On August 26, 2008, Dean Zelinsky announced the launch of his new company, DBZ Guitars, in partnership with Diamond Amplification owner Jeff Diamant, and Diamant's Texas partner, Terry Martin.

On January 9, 2009, DBZ Guitars' founders announced the official launch of their debut website in order to premier their new electric and acoustic guitar models.

Rumors about Zelinsky leaving the DBZ Guitars company began circulating in January 2012. On February 9, 2012, a lawsuit was filed by DBZ Guitars against Zelinsky for a breach of fiduciary duties.

On April 19, 2012, it was reported that Zelinsky was founding a new company, "Dean Zelinsky Private Label Guitars", further signaling his shift away from the DBZ company.

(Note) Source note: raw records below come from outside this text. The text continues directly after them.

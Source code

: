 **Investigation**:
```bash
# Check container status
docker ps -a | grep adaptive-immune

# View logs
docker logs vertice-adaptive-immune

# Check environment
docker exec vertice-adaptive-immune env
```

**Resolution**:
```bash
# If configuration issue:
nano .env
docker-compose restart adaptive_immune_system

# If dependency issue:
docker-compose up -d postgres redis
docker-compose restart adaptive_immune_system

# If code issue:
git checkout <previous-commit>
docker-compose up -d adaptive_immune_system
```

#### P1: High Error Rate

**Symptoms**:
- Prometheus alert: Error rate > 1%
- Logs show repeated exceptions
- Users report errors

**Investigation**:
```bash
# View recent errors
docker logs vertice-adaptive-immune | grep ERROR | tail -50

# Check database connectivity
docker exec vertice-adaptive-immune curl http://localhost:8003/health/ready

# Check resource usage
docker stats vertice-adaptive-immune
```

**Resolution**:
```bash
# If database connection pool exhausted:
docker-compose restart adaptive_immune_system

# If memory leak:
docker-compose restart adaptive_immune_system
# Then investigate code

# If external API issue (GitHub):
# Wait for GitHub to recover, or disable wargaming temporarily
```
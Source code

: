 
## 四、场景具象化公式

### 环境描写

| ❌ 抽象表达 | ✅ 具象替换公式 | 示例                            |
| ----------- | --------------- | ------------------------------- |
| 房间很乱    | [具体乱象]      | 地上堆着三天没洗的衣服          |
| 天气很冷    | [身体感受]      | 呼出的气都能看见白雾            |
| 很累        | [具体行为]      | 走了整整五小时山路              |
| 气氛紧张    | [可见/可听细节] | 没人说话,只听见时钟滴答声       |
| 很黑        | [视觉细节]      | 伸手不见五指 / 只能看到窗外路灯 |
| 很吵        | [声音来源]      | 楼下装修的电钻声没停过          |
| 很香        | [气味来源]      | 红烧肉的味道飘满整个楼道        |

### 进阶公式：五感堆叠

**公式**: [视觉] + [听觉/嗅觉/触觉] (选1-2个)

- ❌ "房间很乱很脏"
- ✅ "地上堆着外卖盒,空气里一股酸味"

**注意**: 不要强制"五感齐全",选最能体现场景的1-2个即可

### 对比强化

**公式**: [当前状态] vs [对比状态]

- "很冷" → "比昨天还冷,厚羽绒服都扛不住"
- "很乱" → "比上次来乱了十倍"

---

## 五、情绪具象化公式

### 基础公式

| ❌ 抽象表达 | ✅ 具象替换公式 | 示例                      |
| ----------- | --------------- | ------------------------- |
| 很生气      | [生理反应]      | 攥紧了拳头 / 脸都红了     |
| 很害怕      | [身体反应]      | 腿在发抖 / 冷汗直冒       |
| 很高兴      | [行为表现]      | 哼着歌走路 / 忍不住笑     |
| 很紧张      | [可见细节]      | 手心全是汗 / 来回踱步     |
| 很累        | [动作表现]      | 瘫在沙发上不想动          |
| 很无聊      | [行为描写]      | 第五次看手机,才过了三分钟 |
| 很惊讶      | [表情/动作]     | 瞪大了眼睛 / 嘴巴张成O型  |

At some point between Zelinsky's departure in 2012 and the following NAMM show in 2013, the company was rebranded to DBZ/Diamond. This shift in branding coincided with new headstock designs and models.

By December 2014, the company dropped DBZ from their branding and began going solely by the Diamond moniker.

== Guitars ==
The company has produced a full line of electric and acoustic guitars, throughout its history.

When the company was initially founded, they sold both USA-made models, as well as imports such as their Japanese-made Infinity lineup, and Chinese-made Barchetta and Venom models. This era of manufacturing lasted until at least 2011, when they were still releasing models from "DBZ USA Custom Shop Guitars".

In 2013, the manufacturing of many models was moved to South Korean company World Musical Instrument Co, the same factory where many other manufacturers such as BC Rich, Gretsch, Ibanez, PRS, and Schecter have had guitar models made throughout their history. This short-lived partnership coincided with the transition period between the company rebranding from DBZ to Diamond, resulting in a limited run of headstocks bearing both the DBZ and Diamond branding.

At some point after the rebranding to Diamond, manufacturing was shifted to Indonesia.